----- Records for processing

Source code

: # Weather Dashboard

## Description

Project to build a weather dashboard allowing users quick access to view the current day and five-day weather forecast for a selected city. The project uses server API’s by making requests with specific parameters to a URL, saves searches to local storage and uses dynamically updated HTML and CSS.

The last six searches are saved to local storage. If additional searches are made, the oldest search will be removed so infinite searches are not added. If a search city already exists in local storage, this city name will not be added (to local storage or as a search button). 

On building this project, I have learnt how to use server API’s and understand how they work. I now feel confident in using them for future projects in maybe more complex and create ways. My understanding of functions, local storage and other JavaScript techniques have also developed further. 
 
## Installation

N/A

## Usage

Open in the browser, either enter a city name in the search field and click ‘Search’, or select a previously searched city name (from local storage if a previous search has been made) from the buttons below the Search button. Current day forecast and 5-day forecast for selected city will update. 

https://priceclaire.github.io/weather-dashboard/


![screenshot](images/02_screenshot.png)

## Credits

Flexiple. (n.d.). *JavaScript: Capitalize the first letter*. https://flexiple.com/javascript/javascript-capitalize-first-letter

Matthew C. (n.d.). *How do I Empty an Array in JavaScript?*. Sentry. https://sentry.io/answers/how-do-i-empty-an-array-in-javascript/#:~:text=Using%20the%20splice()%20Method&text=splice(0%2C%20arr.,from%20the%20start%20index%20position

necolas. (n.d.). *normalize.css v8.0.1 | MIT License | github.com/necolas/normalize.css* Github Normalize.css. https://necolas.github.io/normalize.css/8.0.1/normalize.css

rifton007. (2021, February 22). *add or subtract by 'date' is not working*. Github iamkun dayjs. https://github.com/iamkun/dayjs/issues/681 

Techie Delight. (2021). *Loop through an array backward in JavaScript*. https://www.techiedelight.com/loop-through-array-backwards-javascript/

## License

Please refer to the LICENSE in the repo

----------

# Task requirements
Without altering anything, print all of the data again.

# Task response
Source code

: # Weather Dashboard

## Description

Project to build a weather dashboard allowing users quick access to view the current day and five-day weather forecast for a selected city. The project uses server API’s by making requests with specific parameters to a URL, saves searches to local storage and uses dynamically updated HTML and CSS.

The last six searches are saved to local storage. If additional searches are made, the oldest search will be removed so infinite searches are not added. If a search city already exists in local storage, this city name will not be added (to local storage or as a search button). 

On building this project, I have learnt how to use server API’s and understand how they work. I now feel confident in using them for future projects in maybe more complex and create ways. My understanding of functions, local storage and other JavaScript techniques have also developed further. 
 
## Installation

N/A

## Usage

Open in the browser, either enter a city name in the search field and click ‘Search’, or select a previously searched city name (from local storage if a previous search has been made) from the buttons below the Search button. Current day forecast and 5-day forecast for selected city will update. 

https://priceclaire.github.io/weather-dashboard/


![screenshot](images/02_screenshot.png)

## Credits

Flexiple. (n.d.). *JavaScript: Capitalize the first letter*. https://flexiple.com/javascript/javascript-capitalize-first-letter

Matthew C. (n.d.). *How do I Empty an Array in JavaScript?*. Sentry. https://sentry.io/answers/how-do-i-empty-an-array-in-javascript/#:~:text=Using%20the%20splice()%20Method&text=splice(0%2C%20arr.,from%20the%20start%20index%20position

necolas. (n.d.). *normalize.css v8.0.1 | MIT License | github.com/necolas/normalize.css* Github Normalize.css. https://necolas.github.io/normalize.css/8.0.1/normalize.css

rifton007. (2021, February 22). *add or subtract by 'date' is not working*. Github iamkun dayjs. https://github.com/iamkun/dayjs/issues/681 

Techie Delight. (2021). *Loop through an array backward in JavaScript*. https://www.techiedelight.com/loop-through-array-backwards-javascript/

## License

Please refer to the LICENSE in the repo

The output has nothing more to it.